Opposition parties as well as Grand Nationals loyal to Lee’s political rival Park Geun-hye fiercely opposed the revision and voted them down Tuesday in the National Assembly.

“Under the original plan, the president stays in Seoul while the prime minister and ministers stay in Chungcheong,” Chung said in a televised speech yesterday morning at Central Government Complex on Sejongno, central Seoul.

“When an urgent issue pops up, it would cause chaos as the decision-making process will be slowed down,” he said. “The government couldn’t guarantee Sejong to become a self-sufficient city under the original road map.”

Chung said that though he’s regretful that the revision bills were defeated he respected the Assembly’s decision and will work his best to transform the region into a mini-capital.

Chung had expressed his willingness to resign after the ruling Grand National Party lost the June 2 local elections to opposition parties, which was partly blamed on the unpopularity of the government’s plans for Sejong, but Lee refused.

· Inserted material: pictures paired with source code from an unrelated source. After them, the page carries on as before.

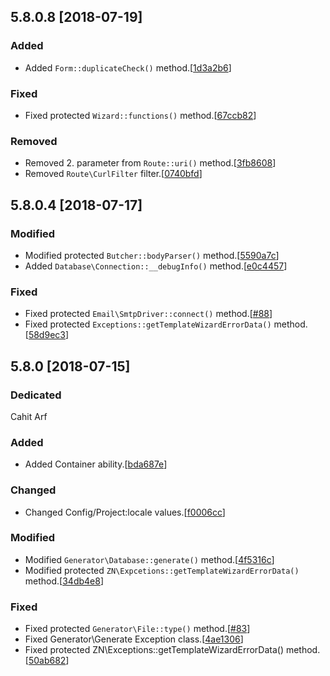 ## 5.8.0.8 [2018-07-19]

### Added
* Added <code>Form::duplicateCheck()</code> method.[[1d3a2b6](https://github.com/znframework/fullpack-edition/pull/90/commits/1d3a2b68561f33d2fb59984f443a7e5be55f5155)]

### Fixed
* Fixed protected <code>Wizard::functions()</code> method.[[67ccb82](https://github.com/znframework/fullpack-edition/pull/90/commits/67ccb82cadab5e6042640f48f16d3a982d7f267d)]

### Removed
* Removed 2. parameter from <code>Route::uri()</code> method.[[3fb8608](https://github.com/znframework/fullpack-edition/pull/90/commits/3fb8608525f77b81a6006363d7d309d09e9d0cbc)]
* Removed <code>Route\CurlFilter</code> filter.[[0740bfd](https://github.com/znframework/fullpack-edition/pull/90/commits/0740bfde33b194ee03b1d5c94dd44149a46ba037)]

## 5.8.0.4 [2018-07-17]

### Modified
* Modified protected <code>Butcher::bodyParser()</code> method.[[5590a7c](https://github.com/znframework/fullpack-edition/commit/5590a7c7fac891f073a73a92387b7da94a61fe01)]
* Added <code>Database\Connection::__debugInfo()</code> method.[[e0c4457](https://github.com/znframework/fullpack-edition/commit/e0c445709aa006e424ae9da86fcb29db9ef0d0f2)]

### Fixed
* Fixed protected <code>Email\SmtpDriver::connect()</code> method.[[#88](https://github.com/znframework/fullpack-edition/commit/d51493498fcfe0e90901fde610ca75b6ee2d8f03)]
* Fixed protected <code>Exceptions::getTemplateWizardErrorData()</code> method.[[58d9ec3](https://github.com/znframework/fullpack-edition/commit/58d9ec366139b8563d44626b1d6bfd41ec4a89ff)]

## 5.8.0 [2018-07-15]

### Dedicated
Cahit Arf

### Added
* Added Container ability.[[bda687e](https://github.com/znframework/package-zerocore/commit/bda687e61ab185da4e91674c52229ab3e0ce5523)]

### Changed
* Changed Config/Project:locale values.[[f0006cc](https://github.com/znframework/fullpack-edition/commit/f0006ccf7a5f003edc20a30b2a5a6d12eeb150f5)]

### Modified
* Modified <code>Generator\Database::generate()</code> method.[[4f5316c](https://github.com/znframework/fullpack-edition/commit/4f5316c5f9da53483d7a03e9c71fa49ef2770bd6)]
* Modified protected <code>ZN\Expcetions::getTemplateWizardErrorData()</code> method.[[34db4e8](https://github.com/znframework/fullpack-edition/commit/34db4e87f36f8f05a3a589b02bae99a3188e1a25)]

### Fixed
* Fixed protected <code>Generator\File::type()</code> method.[[#83](https://github.com/znframework/fullpack-edition/commit/ea2ddfc18510bd5862da057265e93cf4f65e199e)]
* Fixed Generator\Generate Exception class.[[4ae1306](https://github.com/znframework/fullpack-edition/commit/4ae13066450988b14ba82d007d81d591038f31d0)]
* Fixed protected ZN\Exceptions::getTemplateWizardErrorData() method.[[50ab682](https://github.com/znframework/package-zerocore/commit/50ab6822f2686f9b7b41201ffe29e58d1d4fbbf8)] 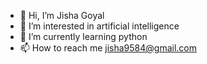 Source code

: - 👋 Hi, I’m Jisha Goyal
- 👀 I’m interested in artificial intelligence
- 🌱 I’m currently learning python
- 📫 How to reach me jisha9584@gmail.com

<!---
jisha9584/jisha9584 is a ✨ special ✨ repository because its `README.md` (this file) appears on your GitHub profile.
You can click the Preview link to take a look at your changes.
--->
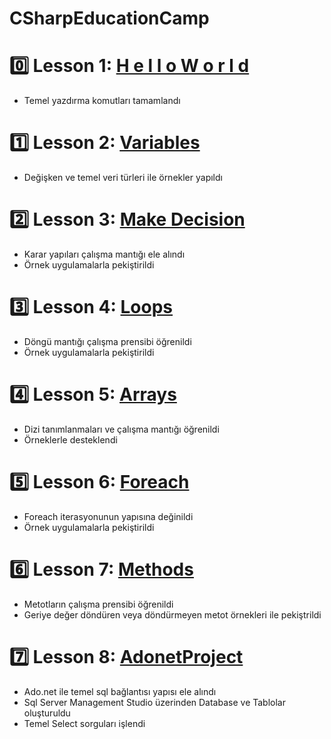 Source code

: ﻿# CSharpEducationCamp
# 0️⃣ Lesson 1: [H e l l o W o r l d](https://github.com/orcunasik91/CSharpEducationCamp/tree/main/01_MainSubjects)
- Temel yazdırma komutları tamamlandı
# 1️⃣ Lesson 2: [Variables](https://github.com/orcunasik91/CSharpEducationCamp/tree/main/02_Variables)
- Değişken ve temel veri türleri ile örnekler yapıldı
# 2️⃣ Lesson 3: [Make Decision](https://github.com/orcunasik91/CSharpEducationCamp/tree/main/03_MakingDecision)
- Karar yapıları çalışma mantığı ele alındı
- Örnek uygulamalarla pekiştirildi
# 3️⃣ Lesson 4: [Loops](https://github.com/orcunasik91/CSharpEducationCamp/tree/main/04_Loops)
- Döngü mantığı çalışma prensibi öğrenildi
- Örnek uygulamalarla pekiştirildi
# 4️⃣ Lesson 5: [Arrays](https://github.com/orcunasik91/CSharpEducationCamp/tree/main/05_Arrays)
- Dizi tanımlanmaları ve çalışma mantığı öğrenildi
- Örneklerle desteklendi
# 5️⃣ Lesson 6: [Foreach](https://github.com/orcunasik91/CSharpEducationCamp/tree/main/06_Foreach)
- Foreach iterasyonunun yapısına değinildi
- Örnek uygulamalarla pekiştirildi
# 6️⃣ Lesson 7: [Methods](https://github.com/orcunasik91/CSharpEducationCamp/tree/main/07_Methods)
- Metotların çalışma prensibi öğrenildi
- Geriye değer döndüren veya döndürmeyen metot örnekleri ile pekiştrildi
# 7️⃣ Lesson 8: [AdonetProject](https://github.com/orcunasik91/CSharpEducationCamp/tree/main/08_DatabaseProject)
- Ado.net ile temel sql bağlantısı yapısı ele alındı
- Sql Server Management Studio üzerinden Database ve Tablolar oluşturuldu
- Temel Select sorguları işlendi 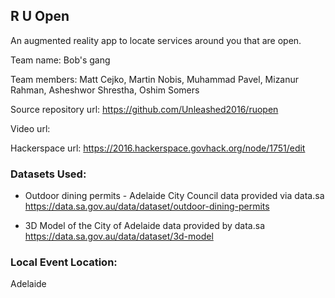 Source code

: ## R U Open

An augmented reality app to locate services around you that are open.

Team name: Bob's gang

Team members: Matt Cejko, Martin Nobis, Muhammad Pavel, Mizanur Rahman, Asheshwor Shrestha, Oshim Somers

Source repository url: https://github.com/Unleashed2016/ruopen

Video url:

Hackerspace url: https://2016.hackerspace.govhack.org/node/1751/edit

### Datasets Used:

* Outdoor dining permits - Adelaide City Council data provided via data.sa https://data.sa.gov.au/data/dataset/outdoor-dining-permits

* 3D Model of the City of Adelaide data provided by data.sa
https://data.sa.gov.au/data/dataset/3d-model

### Local Event Location:
Adelaide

Officials at the Prime Minister’s Office said if Lee again rejects Chung’s resignation, Chung will “focus on various policies including education.”

Responding to the GNP’s defeat in the June elections, Lee said on June 14 that he “will improve the systems of the Blue House and the cabinet and reshuffle officials as soon as the preparations are completed.”

“Labor Minister Yim Tae-hee was regarded as a plausible candidate for presidential chief of staff, but he’s also one of the candidates to replace Chung,” an official from the GNP said. “It is likely that Minister Yim can become either the prime minister or minister of another key ministry.”

Another GNP official said he heard from Blue House officials that National Tax Service head Baek Yong-ho is the strongest candidate to replace presidential chief of staff Chung Chung-kil, who expressed his intention to resign on June 3. KT Chairman and CEO Lee Suk-chae is being discussed as the new chief policy director of the Blue House, sources said.